• WHAT IS BEING ASKED
Locate every line in the material below that has the word "offset". Copy each of those lines.

○ ○ ○ ○

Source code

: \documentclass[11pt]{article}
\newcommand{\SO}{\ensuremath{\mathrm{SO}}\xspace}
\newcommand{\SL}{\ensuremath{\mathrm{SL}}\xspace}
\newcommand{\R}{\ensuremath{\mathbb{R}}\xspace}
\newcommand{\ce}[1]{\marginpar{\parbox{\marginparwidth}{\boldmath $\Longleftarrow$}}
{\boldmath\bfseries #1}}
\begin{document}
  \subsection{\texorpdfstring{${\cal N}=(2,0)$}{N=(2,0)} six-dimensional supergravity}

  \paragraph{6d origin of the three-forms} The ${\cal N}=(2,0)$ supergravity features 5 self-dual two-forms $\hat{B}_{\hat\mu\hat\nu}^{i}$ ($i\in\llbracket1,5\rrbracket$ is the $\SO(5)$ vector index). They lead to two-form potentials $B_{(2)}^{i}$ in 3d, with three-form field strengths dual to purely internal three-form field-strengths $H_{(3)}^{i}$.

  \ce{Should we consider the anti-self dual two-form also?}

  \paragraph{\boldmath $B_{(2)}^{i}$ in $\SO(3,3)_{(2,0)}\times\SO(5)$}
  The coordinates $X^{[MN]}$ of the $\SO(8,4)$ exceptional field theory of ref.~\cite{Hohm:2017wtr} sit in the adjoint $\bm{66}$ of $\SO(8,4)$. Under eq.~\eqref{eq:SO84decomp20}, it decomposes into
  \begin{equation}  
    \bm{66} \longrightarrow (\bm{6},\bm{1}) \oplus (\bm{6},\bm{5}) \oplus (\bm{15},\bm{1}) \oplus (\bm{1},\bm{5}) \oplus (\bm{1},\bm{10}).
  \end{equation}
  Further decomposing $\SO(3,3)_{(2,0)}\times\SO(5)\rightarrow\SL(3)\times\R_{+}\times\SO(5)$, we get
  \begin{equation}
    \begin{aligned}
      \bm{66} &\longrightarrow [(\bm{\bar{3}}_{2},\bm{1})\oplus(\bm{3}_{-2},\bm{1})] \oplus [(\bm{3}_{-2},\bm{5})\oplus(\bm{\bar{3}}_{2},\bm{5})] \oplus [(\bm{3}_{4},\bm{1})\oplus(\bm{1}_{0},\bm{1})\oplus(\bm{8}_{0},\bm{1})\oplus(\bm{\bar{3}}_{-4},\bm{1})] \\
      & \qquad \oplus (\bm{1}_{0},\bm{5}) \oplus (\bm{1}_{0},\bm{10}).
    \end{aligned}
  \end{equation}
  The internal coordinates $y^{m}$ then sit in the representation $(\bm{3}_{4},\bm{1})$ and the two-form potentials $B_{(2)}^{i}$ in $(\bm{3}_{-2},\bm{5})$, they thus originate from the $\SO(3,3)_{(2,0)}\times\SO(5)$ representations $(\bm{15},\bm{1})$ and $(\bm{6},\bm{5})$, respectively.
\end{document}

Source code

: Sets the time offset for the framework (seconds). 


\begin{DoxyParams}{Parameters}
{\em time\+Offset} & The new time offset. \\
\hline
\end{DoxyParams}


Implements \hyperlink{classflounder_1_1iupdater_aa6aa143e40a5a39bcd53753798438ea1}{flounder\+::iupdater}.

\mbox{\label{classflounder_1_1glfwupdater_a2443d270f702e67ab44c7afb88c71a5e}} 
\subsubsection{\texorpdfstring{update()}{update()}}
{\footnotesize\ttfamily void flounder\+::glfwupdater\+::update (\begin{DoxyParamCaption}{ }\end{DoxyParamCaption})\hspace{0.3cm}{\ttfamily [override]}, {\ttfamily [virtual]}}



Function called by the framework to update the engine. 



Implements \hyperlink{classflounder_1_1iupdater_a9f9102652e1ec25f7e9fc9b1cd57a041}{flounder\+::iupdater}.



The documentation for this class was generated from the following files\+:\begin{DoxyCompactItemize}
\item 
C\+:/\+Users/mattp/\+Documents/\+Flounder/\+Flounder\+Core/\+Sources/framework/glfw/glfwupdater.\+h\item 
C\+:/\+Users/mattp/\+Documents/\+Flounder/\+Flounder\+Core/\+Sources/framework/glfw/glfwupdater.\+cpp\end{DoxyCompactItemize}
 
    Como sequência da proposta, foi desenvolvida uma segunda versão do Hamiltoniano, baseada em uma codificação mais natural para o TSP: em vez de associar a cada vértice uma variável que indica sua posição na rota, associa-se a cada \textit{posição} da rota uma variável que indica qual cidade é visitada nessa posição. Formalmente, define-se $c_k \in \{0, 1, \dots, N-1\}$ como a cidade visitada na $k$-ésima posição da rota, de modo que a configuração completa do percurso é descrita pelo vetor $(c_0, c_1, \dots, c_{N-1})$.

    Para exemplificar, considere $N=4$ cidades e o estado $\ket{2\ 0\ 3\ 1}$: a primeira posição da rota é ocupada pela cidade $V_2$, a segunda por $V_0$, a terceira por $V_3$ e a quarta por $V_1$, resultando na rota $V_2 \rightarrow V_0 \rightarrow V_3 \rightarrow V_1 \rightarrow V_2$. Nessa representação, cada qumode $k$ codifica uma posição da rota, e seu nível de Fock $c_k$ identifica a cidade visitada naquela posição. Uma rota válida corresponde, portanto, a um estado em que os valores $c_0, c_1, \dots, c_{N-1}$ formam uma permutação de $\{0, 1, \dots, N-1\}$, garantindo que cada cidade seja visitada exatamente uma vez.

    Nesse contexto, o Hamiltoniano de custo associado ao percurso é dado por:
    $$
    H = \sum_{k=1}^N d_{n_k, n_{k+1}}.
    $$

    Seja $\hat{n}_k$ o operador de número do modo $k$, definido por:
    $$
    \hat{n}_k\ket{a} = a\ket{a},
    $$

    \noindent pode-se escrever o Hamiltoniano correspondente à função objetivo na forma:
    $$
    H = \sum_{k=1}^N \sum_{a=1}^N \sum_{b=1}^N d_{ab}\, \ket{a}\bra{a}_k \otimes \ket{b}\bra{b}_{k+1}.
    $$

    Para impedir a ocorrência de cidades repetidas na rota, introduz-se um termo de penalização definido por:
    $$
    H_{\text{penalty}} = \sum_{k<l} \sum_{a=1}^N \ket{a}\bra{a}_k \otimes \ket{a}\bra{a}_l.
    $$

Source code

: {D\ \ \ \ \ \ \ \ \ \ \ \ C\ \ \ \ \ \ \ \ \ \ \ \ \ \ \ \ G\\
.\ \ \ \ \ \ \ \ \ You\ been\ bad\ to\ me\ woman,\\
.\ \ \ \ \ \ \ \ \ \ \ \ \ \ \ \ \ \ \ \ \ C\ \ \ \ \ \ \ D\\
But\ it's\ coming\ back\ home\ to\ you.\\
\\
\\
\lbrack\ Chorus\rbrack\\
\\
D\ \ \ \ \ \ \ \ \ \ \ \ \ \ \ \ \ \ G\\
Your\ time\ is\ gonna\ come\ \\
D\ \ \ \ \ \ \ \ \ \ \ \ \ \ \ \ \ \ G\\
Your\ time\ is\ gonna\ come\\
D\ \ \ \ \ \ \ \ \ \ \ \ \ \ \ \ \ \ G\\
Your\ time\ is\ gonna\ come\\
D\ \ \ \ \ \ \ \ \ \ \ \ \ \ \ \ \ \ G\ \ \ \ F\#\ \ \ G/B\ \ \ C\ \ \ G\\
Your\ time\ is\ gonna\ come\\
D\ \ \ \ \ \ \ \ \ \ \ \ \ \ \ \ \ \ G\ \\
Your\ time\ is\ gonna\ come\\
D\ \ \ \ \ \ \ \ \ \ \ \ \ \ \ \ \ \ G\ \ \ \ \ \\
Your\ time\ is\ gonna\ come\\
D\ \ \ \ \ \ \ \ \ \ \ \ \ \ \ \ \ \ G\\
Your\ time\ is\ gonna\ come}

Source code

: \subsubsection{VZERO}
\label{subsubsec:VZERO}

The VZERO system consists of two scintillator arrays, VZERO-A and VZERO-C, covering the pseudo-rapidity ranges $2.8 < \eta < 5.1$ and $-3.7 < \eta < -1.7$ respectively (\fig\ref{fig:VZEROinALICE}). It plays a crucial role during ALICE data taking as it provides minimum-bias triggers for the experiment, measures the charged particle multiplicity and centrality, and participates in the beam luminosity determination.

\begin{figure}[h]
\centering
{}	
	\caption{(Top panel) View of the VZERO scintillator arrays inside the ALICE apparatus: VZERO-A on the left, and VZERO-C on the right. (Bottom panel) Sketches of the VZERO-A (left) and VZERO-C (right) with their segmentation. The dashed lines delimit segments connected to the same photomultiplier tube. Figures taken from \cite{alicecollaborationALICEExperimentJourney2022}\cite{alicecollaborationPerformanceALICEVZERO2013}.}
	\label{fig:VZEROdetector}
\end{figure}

○ ○ ○ ○

• WRITTEN SOLUTION
: Sets the time offset for the framework (seconds). 
{\em time\+Offset} & The new time offset. \\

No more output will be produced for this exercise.